Where’s the democracy?

“Ephraim Halevy, the former chief of Israel’s Mossad intelligence service and the current national security adviser to Israeli Prime Minister Ariel Sharon, says plans have been made for a substantial U.S. military presence in the Middle East lasting decades,” reports Al-Jazeera.

But, as one could infer from Democracy Now!‘s comments this morning, this most definitely will be a military, not democratic or humanitarian, presence, and the deaths of Iraqis just don’t mean that much:

Millions of people across Europe are observing a two-minutes silence today to remember the victims of last week’s London bombings. At least 52 people were killed and 700 injured in the blasts.

But few people remember that just three days after the bombings last Thursday, a series of suicide attacks in Iraq left 48 people dead – an eerily similar death toll to London – and the difference in the world’s reaction was tangible.

Below: Where’s the democracy? Was it ever here?

DN!’s words preface its indepth interview today (audio/video) with journalist Dahr Jamail “about his new report, ‘Iraqi Hospitals Ailing Under Occupation,’ the ‘brain drain’ out of Iraq, and the difference in the media’s coverage of the repeated attacks in Iraq and last week’s London bombings.”

In a related disturbing report that further exposes the absence of any implementation of U.S. Constitution-inspired individual legal protections — from which I draw that only military objectives, not legal principles, are emphasized in the U.S. occupation — Slate‘s newspaper round-up points out that:

[A]nother “dozen Sunni Muslim men were found dead after being arrested by Iraqi police over the weekend. The NYT mentions the usual signs of torture.

“Now when anyone is arrested, his family expects him dead within a few days,” one moderate Sunni leader told the Post.

Not that the widely publicized abuse of prisoners by U.S. forces in Iraq, at Gitmo, and in Aghanistan would inspire any new behavior by Iraqi jailers.
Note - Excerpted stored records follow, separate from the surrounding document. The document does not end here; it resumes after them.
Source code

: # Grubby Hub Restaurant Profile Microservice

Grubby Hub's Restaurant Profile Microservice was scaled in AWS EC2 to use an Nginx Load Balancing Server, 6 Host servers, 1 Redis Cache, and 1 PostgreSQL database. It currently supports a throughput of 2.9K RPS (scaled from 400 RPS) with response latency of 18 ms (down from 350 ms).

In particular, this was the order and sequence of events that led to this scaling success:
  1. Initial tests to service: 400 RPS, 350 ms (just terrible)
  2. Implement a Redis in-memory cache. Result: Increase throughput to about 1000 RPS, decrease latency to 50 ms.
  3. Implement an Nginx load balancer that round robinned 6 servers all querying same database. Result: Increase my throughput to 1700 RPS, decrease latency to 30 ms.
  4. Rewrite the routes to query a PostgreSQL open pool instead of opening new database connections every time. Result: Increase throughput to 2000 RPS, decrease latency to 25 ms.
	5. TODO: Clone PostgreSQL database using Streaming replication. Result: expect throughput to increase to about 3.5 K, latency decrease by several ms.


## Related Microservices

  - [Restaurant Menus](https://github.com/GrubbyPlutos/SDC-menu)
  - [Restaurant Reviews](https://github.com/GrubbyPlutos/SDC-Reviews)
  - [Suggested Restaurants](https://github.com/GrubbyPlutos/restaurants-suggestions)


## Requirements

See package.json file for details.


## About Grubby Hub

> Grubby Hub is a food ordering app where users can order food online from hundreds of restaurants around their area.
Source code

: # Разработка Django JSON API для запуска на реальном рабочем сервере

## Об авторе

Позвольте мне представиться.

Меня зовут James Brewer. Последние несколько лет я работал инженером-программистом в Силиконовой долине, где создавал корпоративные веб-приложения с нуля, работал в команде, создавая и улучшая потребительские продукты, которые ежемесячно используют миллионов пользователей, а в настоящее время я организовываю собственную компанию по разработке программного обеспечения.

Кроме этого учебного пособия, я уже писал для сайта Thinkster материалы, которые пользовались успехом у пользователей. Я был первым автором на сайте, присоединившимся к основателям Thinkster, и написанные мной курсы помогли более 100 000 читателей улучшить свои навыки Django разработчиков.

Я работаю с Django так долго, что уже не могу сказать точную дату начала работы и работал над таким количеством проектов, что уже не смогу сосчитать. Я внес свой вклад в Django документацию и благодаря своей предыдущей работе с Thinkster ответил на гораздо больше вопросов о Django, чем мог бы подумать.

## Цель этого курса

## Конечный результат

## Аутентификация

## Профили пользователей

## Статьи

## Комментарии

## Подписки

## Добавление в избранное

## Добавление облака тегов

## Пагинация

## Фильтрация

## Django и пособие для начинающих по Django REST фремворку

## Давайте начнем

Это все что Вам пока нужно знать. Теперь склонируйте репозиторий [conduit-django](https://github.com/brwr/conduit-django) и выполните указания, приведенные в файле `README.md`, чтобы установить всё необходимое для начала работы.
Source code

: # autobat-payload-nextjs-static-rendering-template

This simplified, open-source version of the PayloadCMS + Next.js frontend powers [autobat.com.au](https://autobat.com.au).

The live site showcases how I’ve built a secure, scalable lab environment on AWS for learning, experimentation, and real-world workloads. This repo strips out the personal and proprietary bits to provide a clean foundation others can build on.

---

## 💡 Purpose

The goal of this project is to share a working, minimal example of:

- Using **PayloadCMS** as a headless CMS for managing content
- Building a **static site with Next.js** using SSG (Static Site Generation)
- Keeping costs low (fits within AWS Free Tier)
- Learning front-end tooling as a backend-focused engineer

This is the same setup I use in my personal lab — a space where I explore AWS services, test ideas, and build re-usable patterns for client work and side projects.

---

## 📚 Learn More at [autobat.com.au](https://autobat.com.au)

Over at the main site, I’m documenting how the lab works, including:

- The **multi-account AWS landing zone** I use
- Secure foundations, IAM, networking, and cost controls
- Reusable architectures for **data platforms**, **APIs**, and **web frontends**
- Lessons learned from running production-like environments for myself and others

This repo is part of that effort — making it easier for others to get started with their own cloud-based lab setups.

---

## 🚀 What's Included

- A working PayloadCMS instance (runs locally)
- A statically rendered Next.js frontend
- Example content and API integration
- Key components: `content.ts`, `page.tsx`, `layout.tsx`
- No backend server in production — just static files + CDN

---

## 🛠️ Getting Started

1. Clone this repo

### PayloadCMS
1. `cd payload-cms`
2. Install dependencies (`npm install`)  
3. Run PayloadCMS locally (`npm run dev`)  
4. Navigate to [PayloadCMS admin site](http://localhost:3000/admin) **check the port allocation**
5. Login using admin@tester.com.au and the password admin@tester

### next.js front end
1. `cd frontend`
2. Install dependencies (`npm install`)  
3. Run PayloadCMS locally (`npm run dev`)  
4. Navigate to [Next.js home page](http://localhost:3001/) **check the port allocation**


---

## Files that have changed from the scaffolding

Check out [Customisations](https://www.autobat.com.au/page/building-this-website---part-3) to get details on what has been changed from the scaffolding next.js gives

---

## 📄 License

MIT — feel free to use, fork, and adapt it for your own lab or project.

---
In a “lengthy op-ed column in the April 24 issue of Ha’aretz,” adds Al-Jazeera, Halevy dissects the U.S. presence in the Middle East:

High-ranking U.S. policymakers have “raised the idea of establishing an American trusteeship regime in the areas of the Palestinian Authority, if it should turn out that the Palestinians are not ripe for self-rule. That arrangement would require an American operational military presence along Israel’s border with the Palestinian territories.”

“Speaking in a semi-closed forum during a visit to Israel a few months ago,” continued Halevy, “Bill Kristol, one of the most influential ‘neocons’ in the United States, noted in this connection that the American presence in Europe after World War II lasted for nearly 60 years. Israelis who are trying to promote a role for NATO in the region, in one form or another, are actually promoting a generation-long American presence.”

U.S. entanglement in the Middle East in the name of “democracy” has further destabilized the region and made more likely violent revolutions to occur, especially in countries such as Saudi Arabia.

“In [an early April] visit to the United States,” comments Halevy, “I was told by several well-informed observers that should one of the more severe scenarios come to pass, the United States will have no choice but to deepen its presence in the Middle East. To that end, it will have to renew the draft, to ensure that there are enough forces to deal with developing situations in countries like Saudi Arabia.”

Where did the democracy go?

Was it ever here?

If we search hard, will we find it? Even here?